* _WHAT YOU HAVE TO DO_:
Take the data below and filter it for lines containing the word "caption"; show each line found.

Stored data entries
####
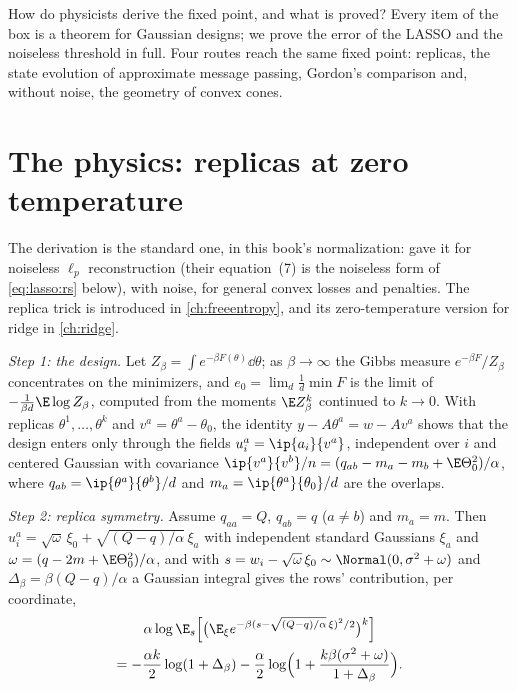 \begin{refsection}
How do physicists derive the fixed point, and what is proved? Every item of the box is a theorem for Gaussian designs; we prove the error of the LASSO and the noiseless threshold in full. Four routes reach the same fixed point: replicas, the state evolution of approximate message passing, Gordon's comparison and, without noise, the geometry of convex cones.

\section{The physics: replicas at zero temperature}\label{sec:lasso:physics}

The derivation is the standard one, in this book's normalization: \textcite{KabashimaEtAl2009} gave it for noiseless $\ell_p$ reconstruction (their equation~(7) is the noiseless form of \eqref{eq:lasso:rs} below), \textcite{RanganFletcherGoyal2012} with noise, \textcite{AdvaniGanguli2016} for general convex losses and penalties. The replica trick is introduced in \cref{ch:freeentropy}, and its zero-temperature version for ridge in \cref{ch:ridge}.

\begin{heuristic}
\emph{Step 1: the design.} Let $Z_\beta=\int e^{-\beta F(\theta)}\dd\theta$; as $\beta\to\infty$ the Gibbs measure $e^{-\beta F}/Z_\beta$ concentrates on the minimizers, and $e_0=\lim_d\frac1d\min F$ is the limit of $-\frac1{\beta d}\E\log Z_\beta$, computed from the moments $\E Z_\beta^k$ continued to $k\to0$. With replicas $\theta^1,\dots,\theta^k$ and $v^a=\theta^a-\theta_0$, the identity $y-A\theta^a=w-Av^a$ shows that the design enters only through the fields $u_i^a=\ip{a_i}{v^a}$, independent over $i$ and centered Gaussian with covariance $\ip{v^a}{v^b}/n=(q_{ab}-m_a-m_b+\E\Theta_0^2)/\alpha$, where $q_{ab}=\ip{\theta^a}{\theta^b}/d$ and $m_a=\ip{\theta^a}{\theta_0}/d$ are the overlaps.

\emph{Step 2: replica symmetry.} Assume $q_{aa}=Q$, $q_{ab}=q$ ($a\ne b$) and $m_a=m$. Then $u_i^a=\sqrt\omega\,\xi_0+\sqrt{(Q-q)/\alpha}\,\xi_a$ with independent standard Gaussians $\xi_a$ and $\omega=(q-2m+\E\Theta_0^2)/\alpha$, and with $s=w_i-\sqrt\omega\,\xi_0\sim\Normal(0,\sigma^2+\omega)$ and $\Delta_\beta=\beta(Q-q)/\alpha$ a Gaussian integral gives the rows' contribution, per coordinate,
\begin{multline*}
\alpha\log\E_s\Bigl[\bigl(\E_\xi e^{-\beta(s-\sqrt{(Q-q)/\alpha}\,\xi)^2/2}\bigr)^k\Bigr]\\
=-\frac{\alpha k}2\log(1+\Delta_\beta)-\frac\alpha2\log\Bigl(1+\frac{k\beta(\sigma^2+\omega)}{1+\Delta_\beta}\Bigr).
\end{multline*}


\end{heuristic}
\end{refsection}
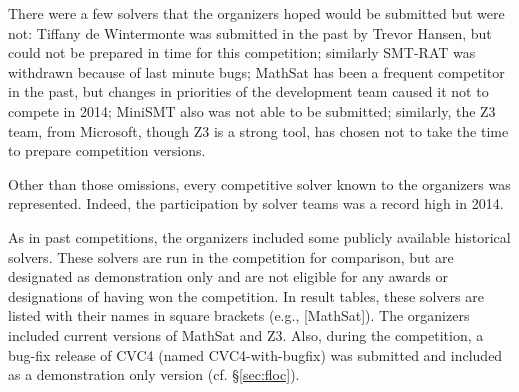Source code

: \documentclass[twoside,11pt]{article}
\begin{document}
There were a few solvers that the organizers hoped would be submitted but were not: Tiffany de Wintermonte was submitted in the past by Trevor Hansen, but could not be prepared in time for this competition; similarly SMT-RAT was withdrawn because of last minute bugs; MathSat has been a frequent competitor in the past, but changes in priorities of the development team caused it not to compete in 2014; MiniSMT also was not able to be submitted; similarly, the Z3 team, from Microsoft, though Z3 is a strong tool, has chosen not to take the time to prepare competition versions.

Other than those omissions, every competitive solver known to the organizers was represented. Indeed, the participation by solver teams was a record high in 2014. 

As in past competitions, the organizers included some publicly available historical solvers. These solvers are run in the competition for comparison, but are designated as demonstration only and are not eligible for any awards or designations of having won the competition. In result tables, these solvers are listed with their names in square brackets (e.g., [MathSat]). The organizers included current versions of MathSat and Z3. Also, during the competition, a bug-fix release of CVC4 (named CVC4-with-bugfix) was submitted and included as a demonstration only version (cf. \S\ref{sec:floc}).
\end{document}
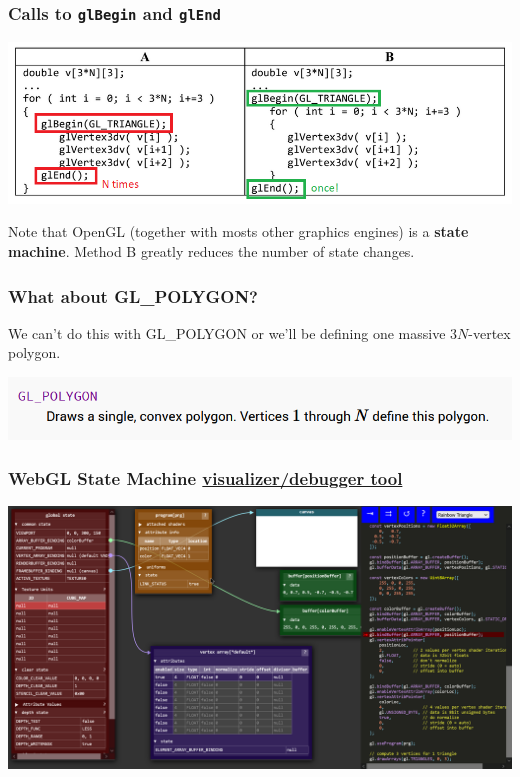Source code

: \documentclass{beamer}
\begin{document}
\begin{frame}
    \frametitle{Calls to \texttt{glBegin} and \texttt{glEnd}}

    \begin{center}
        \includegraphics[scale=0.6]{q7-annot.png}
    \end{center}

    Note that OpenGL (together with mosts other graphics engines)
    is a \textbf{state machine}. Method B greatly reduces the number of state changes.

\end{frame}

\begin{frame}
    \frametitle{What about GL\_POLYGON?}

    We can't do this with GL\_POLYGON or we'll be defining one massive
    $3N$-vertex polygon.

    \begin{center}
        \includegraphics[scale=0.6]{gl-polygon.png}
    \end{center}

\end{frame}

\begin{frame}
    \frametitle{WebGL State Machine \href{https://webglfundamentals.org/webgl/lessons/resources/webgl-state-diagram.html}{visualizer/debugger tool}}

    \begin{center}
        \includegraphics[scale=0.2]{webgl-fsm.png}
    \end{center}

\end{frame}
\end{document}
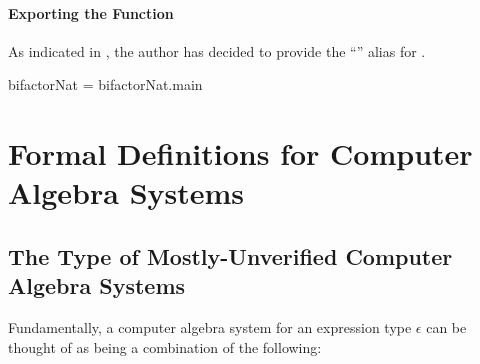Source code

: \documentclass{report}
\begin{document}
\subsection{Exporting the Function}
As indicated in , the author has decided to provide the ``'' alias for .

\begin{code}
bifactorNat = bifactorNat.main
\end{code}

\part{Formal Definitions for Computer Algebra Systems}

\chapter{The Type of Mostly-Unverified Computer Algebra Systems}
Fundamentally, a computer algebra system for an expression type \(\epsilon\) can be thought of as being a combination of the following:
\end{document}
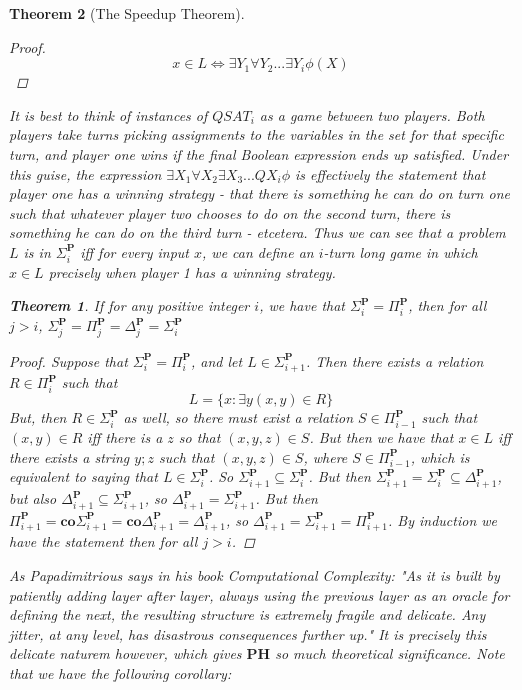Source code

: \documentclass{article}
\theoremstyle{definition}
\theoremstyle{plain}
\theoremstyle{theorem}
\newtheorem{theorem}{Theorem}[section]
\begin{document}
\begin{theorem}[The Speedup Theorem]
\begin{proof}
    \[ x \in L \iff \exists Y_1 \forall Y_2... \exists Y_i \phi(X) \]
\end{proof}
It is best to think of instances of $QSAT_i$ as a game between two players. Both players take turns picking assignments to the variables in the set for that specific turn, and player one wins if the final Boolean expression ends up satisfied. Under this guise, the expression $\exists X_1 \forall X_2 \exists X_3... QX_i \phi$ is effectively the statement that player one has a \textit{winning strategy} - that there is something he can do on turn one such that whatever player two chooses to do on the second turn, there is something he can do on the third turn - etcetera. Thus we can see that a problem $L$ is in $\Sigma_i^{\textbf{P}}$ iff for every input $x$, we can define an $i$-turn long game in which $x \in L$ precisely when player 1 has a winning strategy. 
\begin{theorem}
    If for any positive integer $i$, we have that $\Sigma_i^{\textbf{P}} = \Pi_i^{\textbf{P}}$, then for all $j > i$, $\Sigma_j^{\textbf{P}} = \Pi_j^{\textbf{P}} = \Delta_j^{\textbf{P}} = \Sigma_i^{\textbf{P}}$
\end{theorem}
\begin{proof}
    Suppose that $\Sigma_i^{\textbf{P}} = \Pi_i^{\textbf{P}}$, and let $L \in \Sigma_{i+1}^{\textbf{P}}$. Then there exists a relation $R \in \Pi_i^{\textbf{P}}$ such that 
    \[L = \{x: \exists y (x,y) \in R\} \]
    But, then $R \in \Sigma_i^{\textbf{P}}$ as well, so there must exist a relation $S \in \Pi_{i-1}^{\textbf{P}}$ such that $(x,y) \in R$ iff there is a $z$ so that $(x,y,z) \in S$. But then we have that $x \in L$ iff there exists a string $y;z$ such that $(x,y,z) \in S$, where $S \in \Pi_{i-1}^{\textbf{P}}$, which is equivalent to saying that $L \in \Sigma_i^{\textbf{P}}$. So $\Sigma_{i+1}^{\textbf{P}} \subseteq \Sigma_i^{\textbf{P}}$.
    But then $\Sigma_{i+1}^{\textbf{P}} = \Sigma_i^{\textbf{P}} \subseteq \Delta_{i+1}^{\textbf{P}}$, but also $\Delta_{i+1}^{\textbf{P}} \subseteq \Sigma_{i+1}^{\textbf{P}}$, so $\Delta_{i+1}^{\textbf{P}} = \Sigma_{i+1}^{\textbf{P}}$. But then $\Pi_{i+1}^{\textbf{P}} = \textbf{co}\Sigma_{i+1}^{\textbf{P}} = \textbf{co}\Delta_{i+1}^{\textbf{P}} = \Delta_{i+1}^{\textbf{P}}$, so $\Delta_{i+1}^{\textbf{P}} = \Sigma_{i+1}^{\textbf{P}} = \Pi_{i+1}^{\textbf{P}}$. By induction we have the statement then for all $j > i$.
\end{proof}
As Papadimitrious says in his book \textit{Computational Complexity}: "\textit{As it is built by patiently adding layer after layer, always using the previous layer as an oracle for defining the next, the resulting structure is extremely fragile and delicate. Any jitter, at any level, has disastrous consequences further up.}" It is precisely this delicate naturem however, which gives $\textbf{PH}$ so much theoretical significance. Note that we have the following corollary:

\end{theorem}
\end{document}
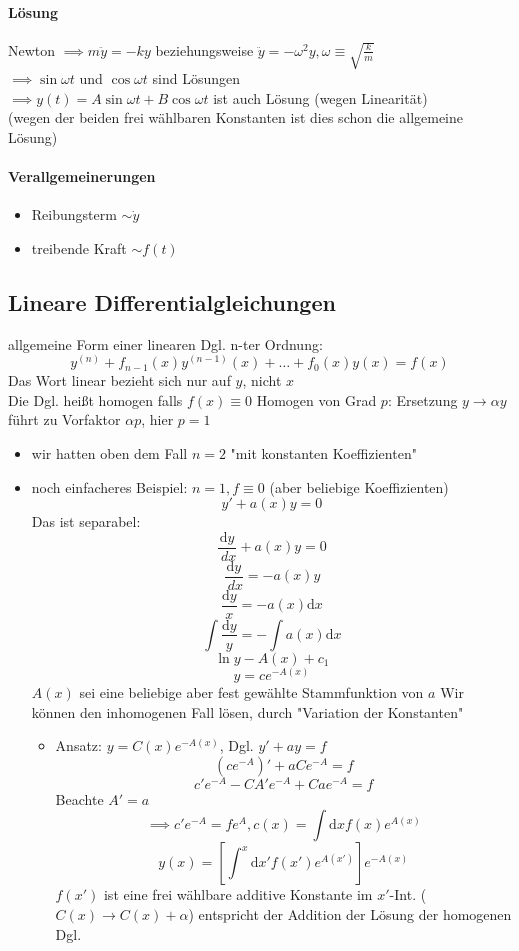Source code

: \documentclass[a4paper]{scrartcl}
\renewcommand{\d}{\mathrm{d}}
\newcommand{\dd}[2]{\frac{\d #1}{\ d#2}}
\theoremstyle{definition}
\theoremstyle{plain}
\theoremstyle{remark}
\theoremstyle{remark}
\begin{document}
\paragraph{Lösung}
\label{sec-3-5-1-2}
Newton $\implies m\ddot{y} = -ky$ beziehungsweise $\ddot{y} = -\omega^2 y,\omega\equiv\sqrt{\frac{k}{m}}$ \\
         $\implies \sin{\omega t}$ und $\cos{\omega t}$ sind Lösungen \\
         $\implies y(t) = A\sin{\omega t} + B\cos{\omega t}$ ist auch Lösung (wegen Linearität) \\
         (wegen der beiden frei wählbaren Konstanten ist dies schon die allgemeine Lösung)
\paragraph{Verallgemeinerungen}
\label{sec-3-5-1-3}
\begin{itemize}
\item Reibungsterm $\sim \dot{y}$
\item treibende Kraft $\sim f(t)$
\end{itemize}
\subsection{Lineare Differentialgleichungen}
\label{sec-3-6}
allgemeine Form einer linearen Dgl. n-ter Ordnung:
\[y^{(n)} + f_{n -1}(x)y^{(n - 1)}(x) + \ldots + f_0(x)y(x) = f(x)\]
Das Wort linear bezieht sich nur auf $y$, nicht $x$ \\
   Die Dgl. heißt homogen falls $f(x)\equiv 0$
Homogen von Grad $p$: Ersetzung $y\to\alpha y$ führt zu Vorfaktor $\alpha p$, hier $p = 1$
\begin{itemize}
\item wir hatten oben dem Fall $n = 2$ "mit konstanten Koeffizienten"
\item noch einfacheres Beispiel: $n = 1, f\equiv 0$ (aber beliebige Koeffizienten)
\[y' + a(x)y = 0\]
Das ist separabel:
\[\dd{y}{x} + a(x) y = 0\]
\[\dd{y}{x} = -a(x) y\]
\[\frac{\d y}{x} = -a(x) \d x\]
\[\int\frac{\d y}{y} = - \int a(x)\d x\]
\[\ln{y} - A(x) + c_1\]
\[y = c e^{-A(x)}\]
$A(x)$ sei eine beliebige aber fest gewählte Stammfunktion von $a$
Wir können den inhomogenen Fall lösen, durch "Variation der Konstanten"
\begin{itemize}
\item Ansatz: $y = C(x)e^{-A(x)}$, Dgl. $y' + ay = f$
           \[(c e^{-A})' + a C e^{-A} = f\]
           \[c' e^{-A} - C A' e^{-A} + C a e^{-A} = f\]
           Beachte $A' = a$
           \[\implies c'e^{-A} = f e^{A},c(x) = \int\d x f(x) e^{A(x)}\]
           \[y(x) = \left[\int^x\d x' f(x') e^{A(x')}\right] e^{-A(x)}\]
           $f(x')$ ist eine frei wählbare additive Konstante im $x'$-Int. ($C(x)\to C(x) +\alpha$) entspricht der Addition der Lösung der homogenen Dgl.
\end{itemize}
\end{itemize}
\end{document}
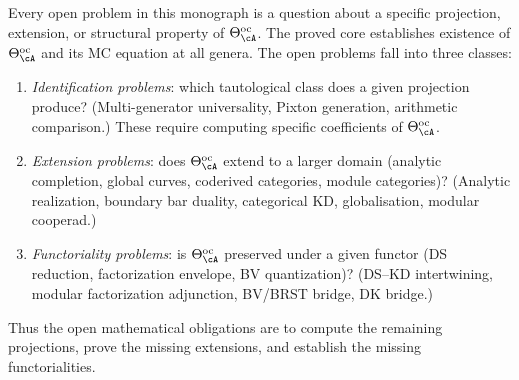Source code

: \begin{remark}
\label{rem:theta-oc-meta-principle}
Every open problem in this monograph is a question about
a specific projection, extension, or structural property of
$\Theta^{\mathrm{oc}}_\cA$. The proved core establishes
existence of $\Theta^{\mathrm{oc}}_\cA$ and its MC equation
at all genera. The open problems fall into three classes:
\begin{enumerate}[label=\textup{(\alph*)}]
\item \emph{Identification problems}: which tautological class
 does a given projection produce?
 (Multi-generator universality, Pixton generation, arithmetic
 comparison.) These require computing specific coefficients
 of $\Theta^{\mathrm{oc}}_\cA$.
\item \emph{Extension problems}: does $\Theta^{\mathrm{oc}}_\cA$
 extend to a larger domain (analytic completion, global curves,
 coderived categories, module categories)?
 (Analytic realization, boundary bar duality, categorical KD,
 globalisation, modular cooperad.)
\item \emph{Functoriality problems}: is $\Theta^{\mathrm{oc}}_\cA$
 preserved under a given functor (DS reduction, factorization
 envelope, BV quantization)?
 (DS--KD intertwining, modular factorization adjunction, BV/BRST bridge,
 DK bridge.)
\end{enumerate}
Thus the open mathematical obligations are to compute the remaining
projections, prove the missing extensions, and establish the missing
functorialities.
\end{remark}

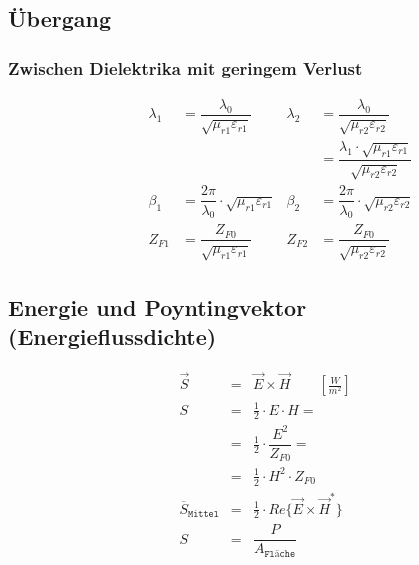 \subsection{Übergang}
\subsubsection{Zwischen Dielektrika mit geringem Verlust}


\begin{align*}
    \quad \qquad \lambda_1 & = \dfrac{\lambda_0}{\sqrt{\mu_{r1}\varepsilon_{r1}}}          & \lambda_2 & = \dfrac{\lambda_0}{\sqrt{\mu_{r2}\varepsilon_{r2}}}                                     \\
    \quad \qquad           &                                                               &           & = \dfrac{\lambda_1\cdot\sqrt{\mu_{r1}\varepsilon_{r1}}}{\sqrt{\mu_{r2}\varepsilon_{r2}}} \\
    \quad \qquad \beta_1   & = \dfrac{2\pi}{\lambda_0}\cdot\sqrt{\mu_{r1}\varepsilon_{r1}} & \beta_2   & = \dfrac{2\pi}{\lambda_0}\cdot\sqrt{\mu_{r2}\varepsilon_{r2}}                            \\
    \quad \qquad Z_{F1}    & = \dfrac{Z_{F0}}{\sqrt{\mu_{r1}\varepsilon_{r1}}}             & Z_{F2}    & = \dfrac{Z_{F0}}{\sqrt{\mu_{r2}\varepsilon_{r2}}}
\end{align*}

\subsection{Energie und Poyntingvektor (Energieflussdichte)}
\begin{align*}
     & \vec{S}                        & = & \vec{E}\times\vec{H} \qquad \si{\left[\frac{W}{m^2}\right]} \\
     & S                              & = & \frac{1}{2} \cdot E \cdot H =                               \\
     &                                & = & \frac{1}{2} \cdot \dfrac{E^2}{Z_{F0}} =                     \\
     &                                & = & \frac{1}{2} \cdot H^2 \cdot Z_{F0}                          \\
     & \overline{S}_{\texttt{Mittel}} & = & \frac{1}{2} \cdot Re\{\vec{E}\times\vec{H}^*\}              \\
     & S                              & = & \dfrac{P}{A_\texttt{Fläche}}                                \\
\end{align*}

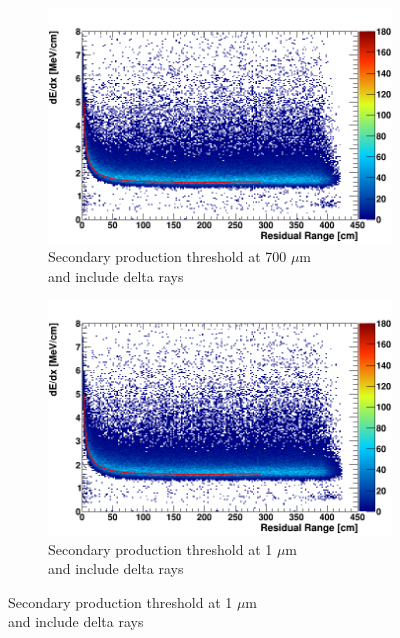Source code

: \begin{figure}[t!]
        \begin{subfigure}[b]{0.495\textwidth}   
            \centering 
            \includegraphics[width=\textwidth]{derr_mu_delta_700um}
            \caption{Secondary production threshold at 700 $\mu$m \\ and include delta rays}%
            \label{fig:derr_mu_delta_700}
        \end{subfigure}
        \hfill
        \begin{subfigure}[b]{0.495\textwidth}   
            \centering 
            \includegraphics[width=\textwidth]{derr_mu_delta_1um}
            \caption{Secondary production threshold at 1 $\mu$m \\ and include delta rays}%
            \label{fig:derr_mu_delta_1}
        \end{subfigure}

\end{figure}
####
* _OUTPUT FOR THIS EXERCISE_:
            \caption{Secondary production threshold at 700 $\mu$m \\ and include delta rays}%
            \caption{Secondary production threshold at 1 $\mu$m \\ and include delta rays}%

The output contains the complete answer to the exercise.